Application of Kalman Filtering for Soil Moisture Data Assimilation in GSFC's Land Data Assimilation System

Xiwu Zhan, Jared Entin, Paul R. Houser, Rolf H. Reichle and Jeffrey P. Walker

Power Point Presentation

It has been documented that land surface data fields retrieved from satellite or aircraft remote sensing instruments contain uncertainties due to imperfect instrument calibration and inversion algorithms, geophysical noise, representativeness error, communication breakdowns, and other sources. Data assimilation systems have been used extensively in meteorology to expose significant defects in satellite data processing schemes, technology limits, bias, and noise.

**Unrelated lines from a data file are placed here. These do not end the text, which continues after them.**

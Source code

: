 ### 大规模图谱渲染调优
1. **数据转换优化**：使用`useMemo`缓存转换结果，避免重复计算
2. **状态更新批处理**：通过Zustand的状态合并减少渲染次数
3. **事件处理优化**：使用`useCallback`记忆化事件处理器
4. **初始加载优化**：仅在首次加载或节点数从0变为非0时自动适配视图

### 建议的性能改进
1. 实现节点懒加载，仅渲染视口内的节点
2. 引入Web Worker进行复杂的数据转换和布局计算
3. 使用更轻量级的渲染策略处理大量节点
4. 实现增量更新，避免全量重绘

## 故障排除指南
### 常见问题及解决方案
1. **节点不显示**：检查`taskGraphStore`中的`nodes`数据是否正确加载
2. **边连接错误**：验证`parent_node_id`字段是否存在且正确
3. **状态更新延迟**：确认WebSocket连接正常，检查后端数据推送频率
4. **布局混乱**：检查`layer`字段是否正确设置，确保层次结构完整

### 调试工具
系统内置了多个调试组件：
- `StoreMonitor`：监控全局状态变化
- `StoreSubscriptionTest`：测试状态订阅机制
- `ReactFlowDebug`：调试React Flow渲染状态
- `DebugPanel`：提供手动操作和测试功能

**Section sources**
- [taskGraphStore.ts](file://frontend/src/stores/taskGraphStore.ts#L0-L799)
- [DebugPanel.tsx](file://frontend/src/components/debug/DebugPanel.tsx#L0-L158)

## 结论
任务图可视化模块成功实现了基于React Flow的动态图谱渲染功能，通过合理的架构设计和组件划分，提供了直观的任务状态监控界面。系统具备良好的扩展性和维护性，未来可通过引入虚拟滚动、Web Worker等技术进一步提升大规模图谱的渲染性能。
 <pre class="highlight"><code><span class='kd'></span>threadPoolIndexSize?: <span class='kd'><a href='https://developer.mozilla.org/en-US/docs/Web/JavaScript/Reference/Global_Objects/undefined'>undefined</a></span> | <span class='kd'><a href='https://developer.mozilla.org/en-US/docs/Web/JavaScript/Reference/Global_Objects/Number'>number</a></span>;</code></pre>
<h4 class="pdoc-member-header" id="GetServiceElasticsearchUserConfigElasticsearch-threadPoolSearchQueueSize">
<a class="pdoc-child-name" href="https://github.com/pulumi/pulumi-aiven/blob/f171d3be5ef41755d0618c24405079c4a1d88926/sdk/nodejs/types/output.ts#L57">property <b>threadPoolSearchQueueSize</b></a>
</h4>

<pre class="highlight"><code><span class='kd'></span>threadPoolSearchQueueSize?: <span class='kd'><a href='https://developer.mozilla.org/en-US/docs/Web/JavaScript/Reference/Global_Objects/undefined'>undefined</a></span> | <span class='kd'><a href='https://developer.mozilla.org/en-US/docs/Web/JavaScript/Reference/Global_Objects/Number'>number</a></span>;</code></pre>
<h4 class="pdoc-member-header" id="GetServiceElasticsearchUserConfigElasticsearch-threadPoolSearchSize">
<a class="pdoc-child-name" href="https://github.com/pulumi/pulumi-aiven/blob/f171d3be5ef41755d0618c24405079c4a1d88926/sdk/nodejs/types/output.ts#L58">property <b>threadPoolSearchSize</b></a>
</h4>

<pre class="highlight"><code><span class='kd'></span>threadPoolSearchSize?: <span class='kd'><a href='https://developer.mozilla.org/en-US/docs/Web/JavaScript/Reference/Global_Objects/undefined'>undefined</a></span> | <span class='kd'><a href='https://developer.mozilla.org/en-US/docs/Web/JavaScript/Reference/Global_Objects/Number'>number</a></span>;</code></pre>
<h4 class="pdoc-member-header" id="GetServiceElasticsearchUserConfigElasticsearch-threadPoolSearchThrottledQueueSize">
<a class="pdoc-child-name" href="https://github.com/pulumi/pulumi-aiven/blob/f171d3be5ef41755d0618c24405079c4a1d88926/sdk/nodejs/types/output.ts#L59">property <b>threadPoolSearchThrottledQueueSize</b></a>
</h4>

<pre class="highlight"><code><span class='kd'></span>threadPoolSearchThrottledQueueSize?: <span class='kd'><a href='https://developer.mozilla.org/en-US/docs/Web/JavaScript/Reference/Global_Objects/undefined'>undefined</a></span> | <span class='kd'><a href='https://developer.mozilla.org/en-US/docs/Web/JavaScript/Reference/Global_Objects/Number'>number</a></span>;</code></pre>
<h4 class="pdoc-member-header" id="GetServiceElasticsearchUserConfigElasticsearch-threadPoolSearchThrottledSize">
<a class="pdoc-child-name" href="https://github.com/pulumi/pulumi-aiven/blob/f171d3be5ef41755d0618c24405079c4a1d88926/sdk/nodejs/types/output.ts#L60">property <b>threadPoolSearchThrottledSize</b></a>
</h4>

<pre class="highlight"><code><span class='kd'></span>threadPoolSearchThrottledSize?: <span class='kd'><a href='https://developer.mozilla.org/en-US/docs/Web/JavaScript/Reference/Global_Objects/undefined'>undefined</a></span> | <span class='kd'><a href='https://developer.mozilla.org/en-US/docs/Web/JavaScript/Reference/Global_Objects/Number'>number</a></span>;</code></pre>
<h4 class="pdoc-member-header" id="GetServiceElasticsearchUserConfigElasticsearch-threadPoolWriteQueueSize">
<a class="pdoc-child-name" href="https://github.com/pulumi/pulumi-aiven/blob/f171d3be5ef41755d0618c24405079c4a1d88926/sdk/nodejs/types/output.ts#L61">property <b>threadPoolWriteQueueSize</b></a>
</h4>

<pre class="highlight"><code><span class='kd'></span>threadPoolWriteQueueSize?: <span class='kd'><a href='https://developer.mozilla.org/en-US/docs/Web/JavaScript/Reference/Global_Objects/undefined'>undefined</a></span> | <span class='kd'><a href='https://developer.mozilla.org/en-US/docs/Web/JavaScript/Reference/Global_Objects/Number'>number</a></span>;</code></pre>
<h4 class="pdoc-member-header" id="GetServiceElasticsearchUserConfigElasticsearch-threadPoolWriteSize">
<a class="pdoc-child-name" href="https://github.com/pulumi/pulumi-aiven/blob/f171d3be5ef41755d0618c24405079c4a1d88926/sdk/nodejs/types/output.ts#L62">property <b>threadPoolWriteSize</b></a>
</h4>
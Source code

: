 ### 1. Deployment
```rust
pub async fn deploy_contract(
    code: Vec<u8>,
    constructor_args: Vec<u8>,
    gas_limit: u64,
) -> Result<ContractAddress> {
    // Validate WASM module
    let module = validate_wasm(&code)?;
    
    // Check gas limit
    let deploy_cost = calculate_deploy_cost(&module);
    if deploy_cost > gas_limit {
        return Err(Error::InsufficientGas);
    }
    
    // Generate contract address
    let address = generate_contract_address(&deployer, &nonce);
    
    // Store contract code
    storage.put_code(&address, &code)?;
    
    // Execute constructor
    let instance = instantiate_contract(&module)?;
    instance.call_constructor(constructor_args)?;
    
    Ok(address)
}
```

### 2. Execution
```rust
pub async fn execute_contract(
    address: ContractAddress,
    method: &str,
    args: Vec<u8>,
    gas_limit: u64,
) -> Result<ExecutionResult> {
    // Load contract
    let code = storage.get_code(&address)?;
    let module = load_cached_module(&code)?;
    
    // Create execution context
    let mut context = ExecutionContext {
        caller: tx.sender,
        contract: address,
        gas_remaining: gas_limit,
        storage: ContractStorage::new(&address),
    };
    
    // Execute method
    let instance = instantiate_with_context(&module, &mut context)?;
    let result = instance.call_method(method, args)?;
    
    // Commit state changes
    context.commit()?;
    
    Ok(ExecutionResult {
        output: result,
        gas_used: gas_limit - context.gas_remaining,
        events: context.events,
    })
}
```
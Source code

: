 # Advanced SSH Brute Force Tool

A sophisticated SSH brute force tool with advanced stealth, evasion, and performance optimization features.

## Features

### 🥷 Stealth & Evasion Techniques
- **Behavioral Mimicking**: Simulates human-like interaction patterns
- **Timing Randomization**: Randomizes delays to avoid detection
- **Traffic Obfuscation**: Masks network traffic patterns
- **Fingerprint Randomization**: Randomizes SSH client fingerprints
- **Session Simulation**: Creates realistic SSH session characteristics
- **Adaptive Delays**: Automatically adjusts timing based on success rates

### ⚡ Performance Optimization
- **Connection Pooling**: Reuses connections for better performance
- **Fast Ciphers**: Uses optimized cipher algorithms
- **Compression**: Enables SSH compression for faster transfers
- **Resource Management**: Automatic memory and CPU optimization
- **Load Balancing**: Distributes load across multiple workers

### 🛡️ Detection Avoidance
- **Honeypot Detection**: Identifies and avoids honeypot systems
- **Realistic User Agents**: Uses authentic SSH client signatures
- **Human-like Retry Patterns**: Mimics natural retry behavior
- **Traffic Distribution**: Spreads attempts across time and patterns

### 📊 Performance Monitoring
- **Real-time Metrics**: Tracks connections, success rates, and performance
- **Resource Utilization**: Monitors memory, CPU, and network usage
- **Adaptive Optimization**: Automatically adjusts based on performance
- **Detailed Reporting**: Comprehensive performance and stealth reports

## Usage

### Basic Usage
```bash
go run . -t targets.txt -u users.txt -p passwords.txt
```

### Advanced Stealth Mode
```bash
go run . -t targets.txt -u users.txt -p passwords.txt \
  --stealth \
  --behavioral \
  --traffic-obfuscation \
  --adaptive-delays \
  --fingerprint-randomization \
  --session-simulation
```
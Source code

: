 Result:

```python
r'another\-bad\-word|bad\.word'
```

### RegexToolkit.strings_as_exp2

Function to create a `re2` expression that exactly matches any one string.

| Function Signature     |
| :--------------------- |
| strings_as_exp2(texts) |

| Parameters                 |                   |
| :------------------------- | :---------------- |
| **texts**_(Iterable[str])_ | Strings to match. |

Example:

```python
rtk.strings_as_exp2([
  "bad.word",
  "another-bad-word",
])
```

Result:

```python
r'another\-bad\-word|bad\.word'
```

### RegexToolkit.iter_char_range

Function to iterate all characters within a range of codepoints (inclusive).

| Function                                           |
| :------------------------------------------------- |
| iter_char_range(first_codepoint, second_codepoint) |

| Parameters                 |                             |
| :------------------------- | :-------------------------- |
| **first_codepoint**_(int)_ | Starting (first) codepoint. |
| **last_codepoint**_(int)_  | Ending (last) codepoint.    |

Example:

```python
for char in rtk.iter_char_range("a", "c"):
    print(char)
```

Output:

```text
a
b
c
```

As a validation effort for the planned global soil moisture product from the Advanced Micriwave Scanning Radiometer (AMSR-E) on NASA­_s Earth Observing System AQUA (formerly PM) plateform, this study attempts to assimilate a prototype surface soil moisture data set derived from the brightness temperature observations by the Tropical Rainfall Measurement Mission (TRMM) Microwave Imager (TMI) for the area of Southern Great Plains Hydrology Experiment 1999 in Okalahoma. The Extended Kalman Filter and/or the Ensemble Kalman Filter data assimilation techniques will be implemented in the Land Data Assimilation System (LDAS) of NASA-Goddard Space Flight Center. The Mosaic land surface model in the LDAS will be run for the year of 1999. Direct estimates of surface soil moisture from the Mosaic model, the prototype soil moisture data set from TMI and the Kalman Filter assimilation from LDAS will be compared with each other and with the observations by the Electronically Scanned Thinned Array Radiometer (ESTAR) and the ground gravimetric sampling. By means of this cross validation, the nature and uncertainties of the satellite retrieved surface soil moisture data sets will be examined. Results of these validation activities will be presented.